— Task objective —
Reproduce word for word every line of the entries below, from the line containing "You will also" through the final line, and nothing else.

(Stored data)
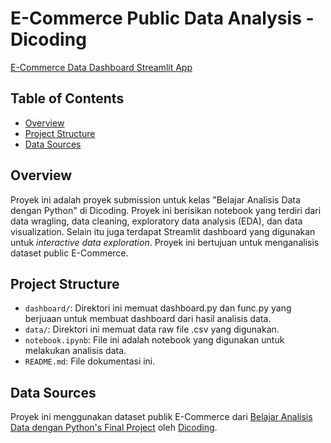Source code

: # E-Commerce Public Data Analysis - Dicoding

[E-Commerce Data Dashboard Streamlit App](https://ecommerce-data-analysis-project.streamlit.app/)

## Table of Contents
- [Overview](#overview)
- [Project Structure](#project-structure)
- [Data Sources](#data-sources)

## Overview
Proyek ini adalah proyek submission untuk kelas "Belajar Analisis Data dengan Python" di Dicoding. Proyek ini berisikan notebook yang terdiri dari data wragling, data cleaning, exploratory data analysis (EDA), dan data visualization. Selain itu juga terdapat Streamlit dashboard yang digunakan untuk _interactive data exploration_. Proyek ini bertujuan untuk menganalisis dataset public E-Commerce.

## Project Structure
- `dashboard/`: Direktori ini memuat dashboard.py dan func.py yang berjuaan untuk membuat dashboard dari hasil analisis data.
- `data/`: Direktori ini memuat data raw file .csv yang digunakan.
- `notebook.ipynb`: File ini adalah notebook yang digunakan untuk melakukan analisis data.
- `README.md`: File dokumentasi ini.

## Data Sources
Proyek ini menggunakan dataset publik E-Commerce dari [Belajar Analisis Data dengan Python's Final Project](https://drive.google.com/file/d/1MsAjPM7oKtVfJL_wRp1qmCajtSG1mdcK/view) oleh [Dicoding](https://www.dicoding.com/).

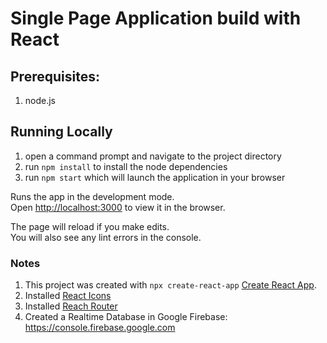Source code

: # Single Page Application build with React

## Prerequisites:

1. node.js

## Running Locally

1. open a command prompt and navigate to the project directory
1. run `npm install` to install the node dependencies
1. run `npm start` which will launch the application in your browser 

Runs the app in the development mode.<br>
Open [http://localhost:3000](http://localhost:3000) to view it in the browser.

The page will reload if you make edits.<br>
You will also see any lint errors in the console.

### Notes

1. This project was created with `npx create-react-app` [Create React App](https://github.com/facebook/create-react-app).
1. Installed [React Icons](https://www.npmjs.com/package/react-icons)
1. Installed [Reach Router](https://reach.tech/router)
1. Created a Realtime Database in Google Firebase: https://console.firebase.google.com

— Answer section —
You will also see any lint errors in the console.

### Notes

1. This project was created with `npx create-react-app` [Create React App](https://github.com/facebook/create-react-app).
1. Installed [React Icons](https://www.npmjs.com/package/react-icons)
1. Installed [Reach Router](https://reach.tech/router)
1. Created a Realtime Database in Google Firebase: https://console.firebase.google.com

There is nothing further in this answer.